▶ ABOUT THIS TASK
Copy exactly every line below, from the first through the one that contains "Scrape and ETL", and skip all pictures.

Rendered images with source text
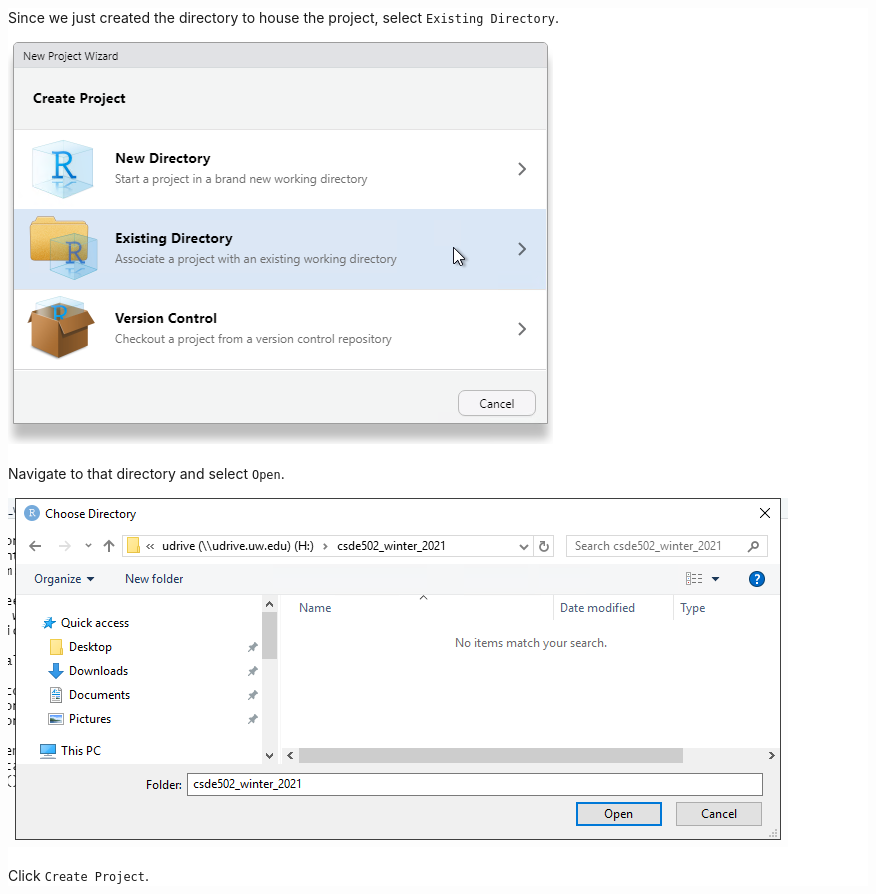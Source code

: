 Since we just created the directory to house the project, select `Existing Directory`.

![](images/week01/2021-01-07_23_09_11-csde502_winter_2021_course-RStudiorappbroker.csde.washington.edu.png)

Navigate to that directory and select `Open`.

![](images/week01/2021-01-07_23_09_48-ChooseDirectoryrappbroker.csde.washington.edu.png)

Click `Create Project`.
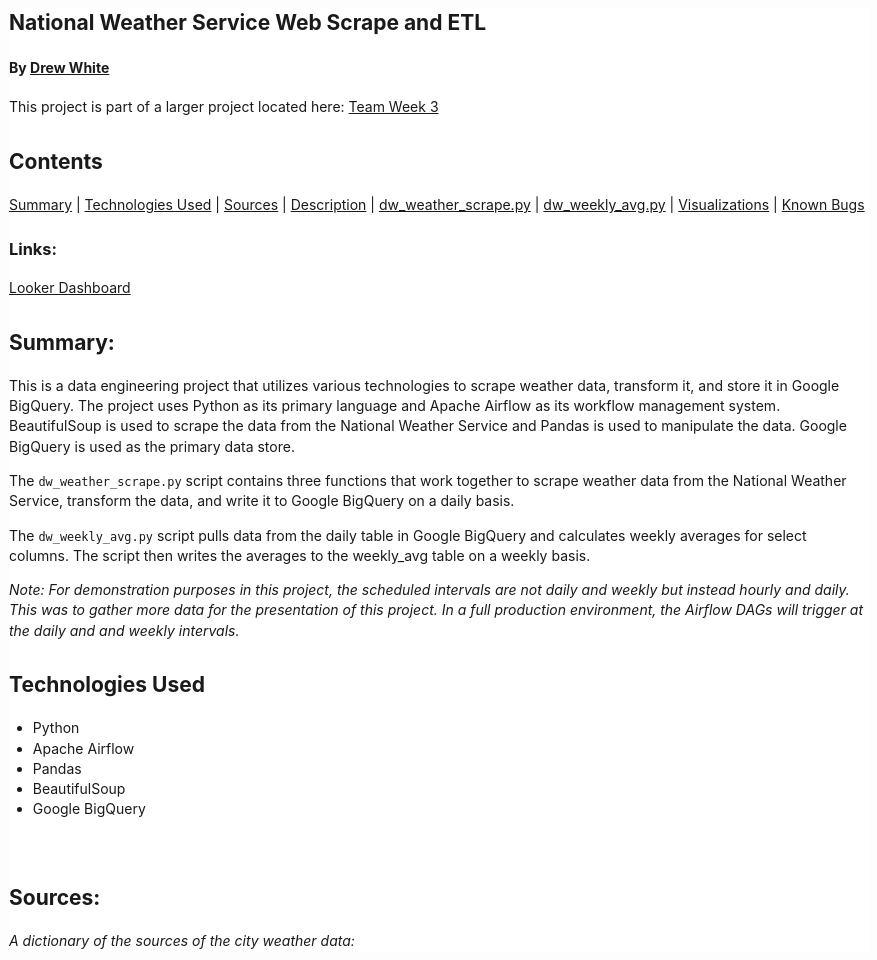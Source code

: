 ## National Weather Service Web Scrape and ETL
#### By [Drew White](https://www.linkedin.com/in/drew-riley-white/)

This project is part of a larger project located here: [Team Week 3](https://github.com/Drewrwhite/team-week3)
## Contents
[Summary](#summary) |
[Technologies Used](#technologies-used) |
[Sources](#sources) |
[Description](#description) |
[dw_weather_scrape.py](#dw_weather_scrapepy) |
[dw_weekly_avg.py](#dw_weekly_avgpy) |
[Visualizations](#visualizations) |
[Known Bugs](#known-bugs)
### Links:
[Looker Dashboard](https://lookerstudio.google.com/reporting/7fda1afa-8d15-402d-8773-a37f5a61bed1)
## Summary:
This is a data engineering project that utilizes various technologies to scrape weather data, transform it, and store it in Google BigQuery. The project uses Python as its primary language and Apache Airflow as its workflow management system. BeautifulSoup is used to scrape the data from the National Weather Service and Pandas is used to manipulate the data. Google BigQuery is used as the primary data store.

The `dw_weather_scrape.py` script contains three functions that work together to scrape weather data from the National Weather Service, transform the data, and write it to Google BigQuery on a daily basis.

The `dw_weekly_avg.py` script pulls data from the daily table in Google BigQuery and calculates weekly averages for select columns. The script then writes the averages to the weekly_avg table on a weekly basis.

_Note: For demonstration purposes in this project, the scheduled intervals are not daily and weekly but instead hourly and daily. This was to gather more data for the presentation of this project. In a full production environment, the Airflow DAGs will trigger at the daily and and weekly intervals._

## Technologies Used


* Python
* Apache Airflow
* Pandas
* BeautifulSoup
* Google BigQuery

</br>

## Sources:
_A dictionary of the sources of the city weather data:_
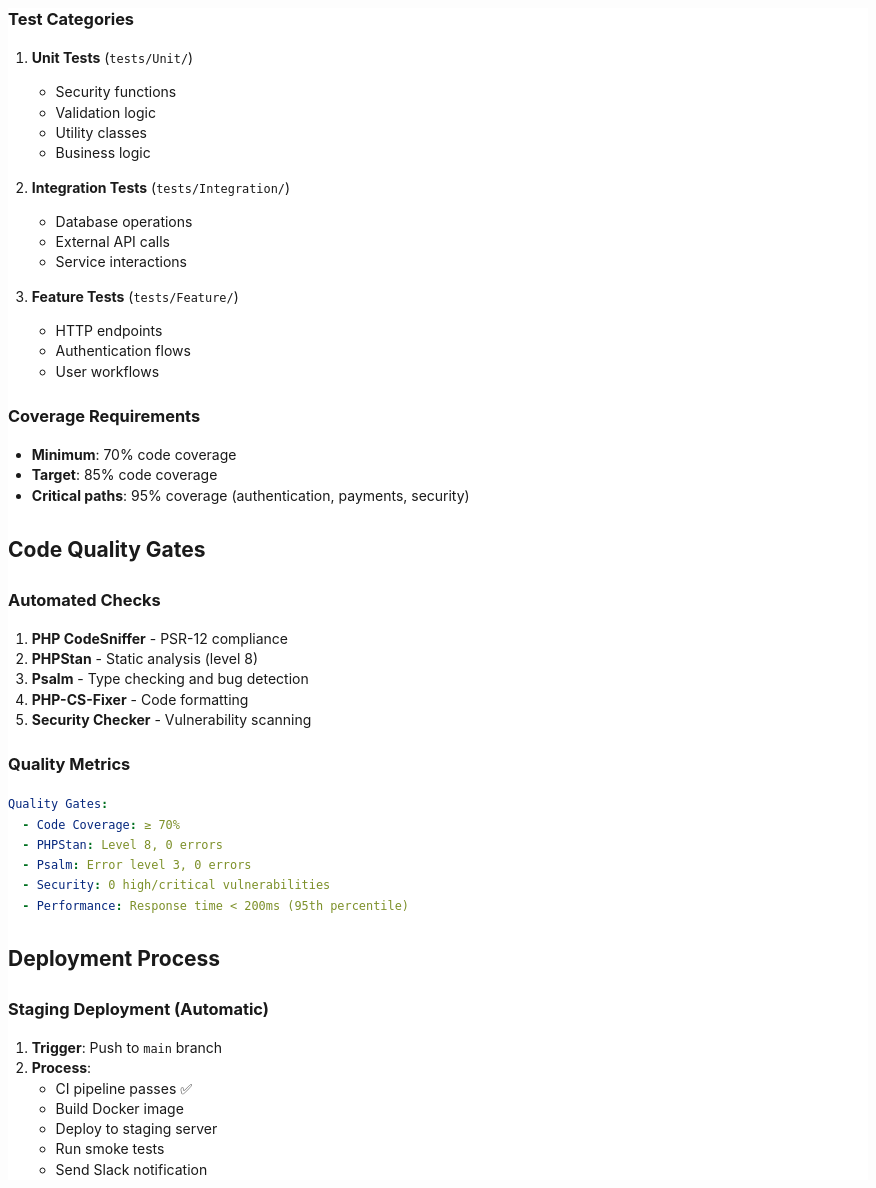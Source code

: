 ### Test Categories

1. **Unit Tests** (`tests/Unit/`)
   - Security functions
   - Validation logic
   - Utility classes
   - Business logic

2. **Integration Tests** (`tests/Integration/`)
   - Database operations
   - External API calls
   - Service interactions

3. **Feature Tests** (`tests/Feature/`)
   - HTTP endpoints
   - Authentication flows
   - User workflows

### Coverage Requirements

- **Minimum**: 70% code coverage
- **Target**: 85% code coverage
- **Critical paths**: 95% coverage (authentication, payments, security)

## Code Quality Gates

### Automated Checks

1. **PHP CodeSniffer** - PSR-12 compliance
2. **PHPStan** - Static analysis (level 8)
3. **Psalm** - Type checking and bug detection
4. **PHP-CS-Fixer** - Code formatting
5. **Security Checker** - Vulnerability scanning

### Quality Metrics

```yaml
Quality Gates:
  - Code Coverage: ≥ 70%
  - PHPStan: Level 8, 0 errors
  - Psalm: Error level 3, 0 errors
  - Security: 0 high/critical vulnerabilities
  - Performance: Response time < 200ms (95th percentile)
```

## Deployment Process

### Staging Deployment (Automatic)

1. **Trigger**: Push to `main` branch
2. **Process**:
   - CI pipeline passes ✅
   - Build Docker image
   - Deploy to staging server
   - Run smoke tests
   - Send Slack notification
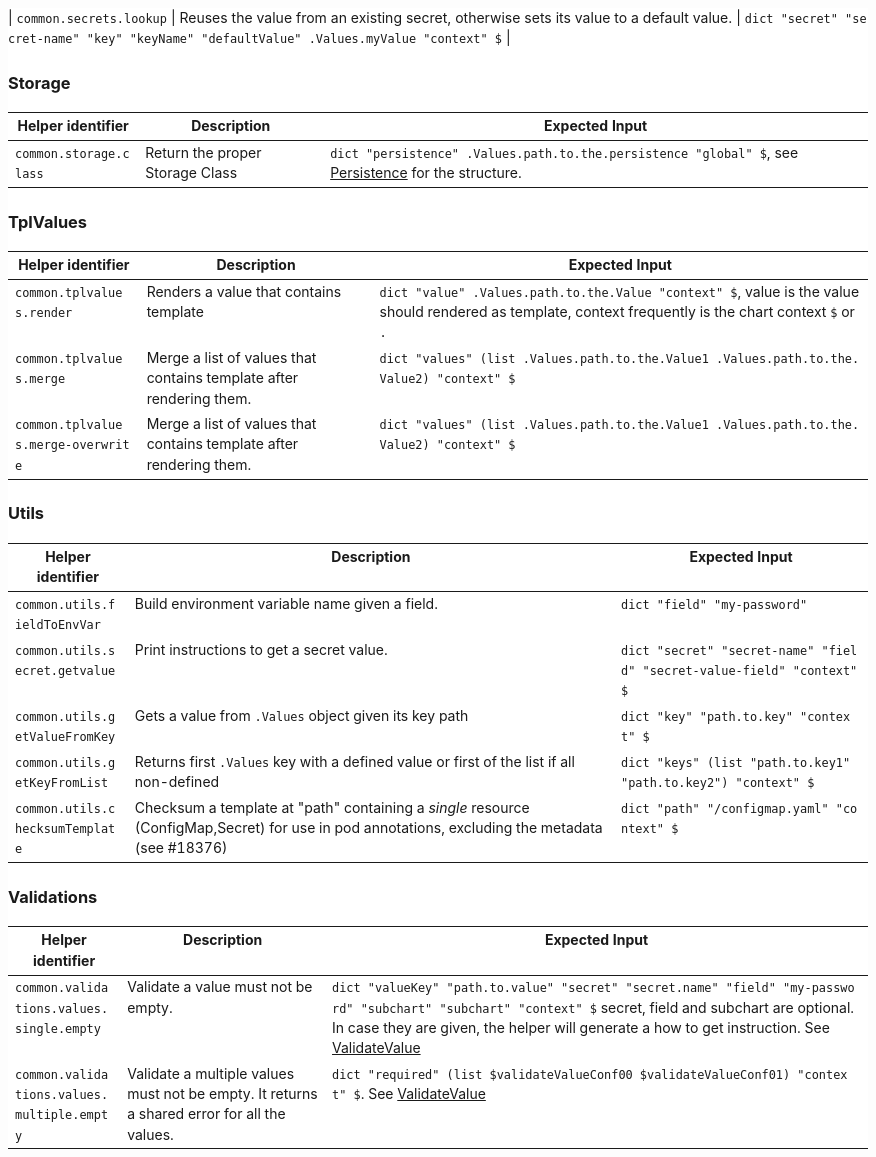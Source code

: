| `common.secrets.lookup`           | Reuses the value from an existing secret, otherwise sets its value to a default value. | `dict "secret" "secret-name" "key" "keyName" "defaultValue" .Values.myValue "context" $`                                                                                                                                                                                         |

### Storage

| Helper identifier      | Description                      | Expected Input                                                                                                      |
| ---------------------- | -------------------------------- | ------------------------------------------------------------------------------------------------------------------- |
| `common.storage.class` | Return  the proper Storage Class | `dict "persistence" .Values.path.to.the.persistence "global" $`, see [Persistence](#persistence) for the structure. |

### TplValues

| Helper identifier                  | Description                                                         | Expected Input                                                                                                                                           |
| ---------------------------------- | ------------------------------------------------------------------- | -------------------------------------------------------------------------------------------------------------------------------------------------------- |
| `common.tplvalues.render`          | Renders a value that contains template                              | `dict "value" .Values.path.to.the.Value "context" $`, value is the value should rendered as template, context frequently is the chart context `$` or `.` |
| `common.tplvalues.merge`           | Merge a list of values that contains template after rendering them. | `dict "values" (list .Values.path.to.the.Value1 .Values.path.to.the.Value2) "context" $`                                                                 |
| `common.tplvalues.merge-overwrite` | Merge a list of values that contains template after rendering them. | `dict "values" (list .Values.path.to.the.Value1 .Values.path.to.the.Value2) "context" $`                                                                 |

### Utils

| Helper identifier               | Description                                                                                                                                     | Expected Input                                                         |
| ------------------------------- | ----------------------------------------------------------------------------------------------------------------------------------------------- | ---------------------------------------------------------------------- |
| `common.utils.fieldToEnvVar`    | Build environment variable name given a field.                                                                                                  | `dict "field" "my-password"`                                           |
| `common.utils.secret.getvalue`  | Print instructions to get a secret value.                                                                                                       | `dict "secret" "secret-name" "field" "secret-value-field" "context" $` |
| `common.utils.getValueFromKey`  | Gets a value from `.Values` object given its key path                                                                                           | `dict "key" "path.to.key" "context" $`                                 |
| `common.utils.getKeyFromList`   | Returns first `.Values` key with a defined value or first of the list if all non-defined                                                        | `dict "keys" (list "path.to.key1" "path.to.key2") "context" $`         |
| `common.utils.checksumTemplate` | Checksum a template at "path" containing a *single* resource (ConfigMap,Secret) for use in pod annotations, excluding the metadata (see #18376) | `dict "path" "/configmap.yaml" "context" $`                            |

### Validations

| Helper identifier                             | Description                                                                                                        | Expected Input                                                                                                                                                                                                                                                           |
| --------------------------------------------- | ------------------------------------------------------------------------------------------------------------------ | ------------------------------------------------------------------------------------------------------------------------------------------------------------------------------------------------------------------------------------------------------------------------ |
| `common.validations.values.single.empty`      | Validate a value must not be empty.                                                                                | `dict "valueKey" "path.to.value" "secret" "secret.name" "field" "my-password" "subchart" "subchart" "context" $` secret, field and subchart are optional. In case they are given, the helper will generate a how to get instruction. See [ValidateValue](#validatevalue) |
| `common.validations.values.multiple.empty`    | Validate a multiple values must not be empty. It returns a shared error for all the values.                        | `dict "required" (list $validateValueConf00 $validateValueConf01) "context" $`. See [ValidateValue](#validatevalue)                                                                                                                                                      |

▶ RESULT OF THE TASK
Source code

: Since we just created the directory to house the project, select `Existing Directory`.

![](images/week01/2021-01-07_23_09_11-csde502_winter_2021_course-RStudiorappbroker.csde.washington.edu.png)

Navigate to that directory and select `Open`.

![](images/week01/2021-01-07_23_09_48-ChooseDirectoryrappbroker.csde.washington.edu.png)

Click `Create Project`.
Source code

: ## National Weather Service Web Scrape and ETL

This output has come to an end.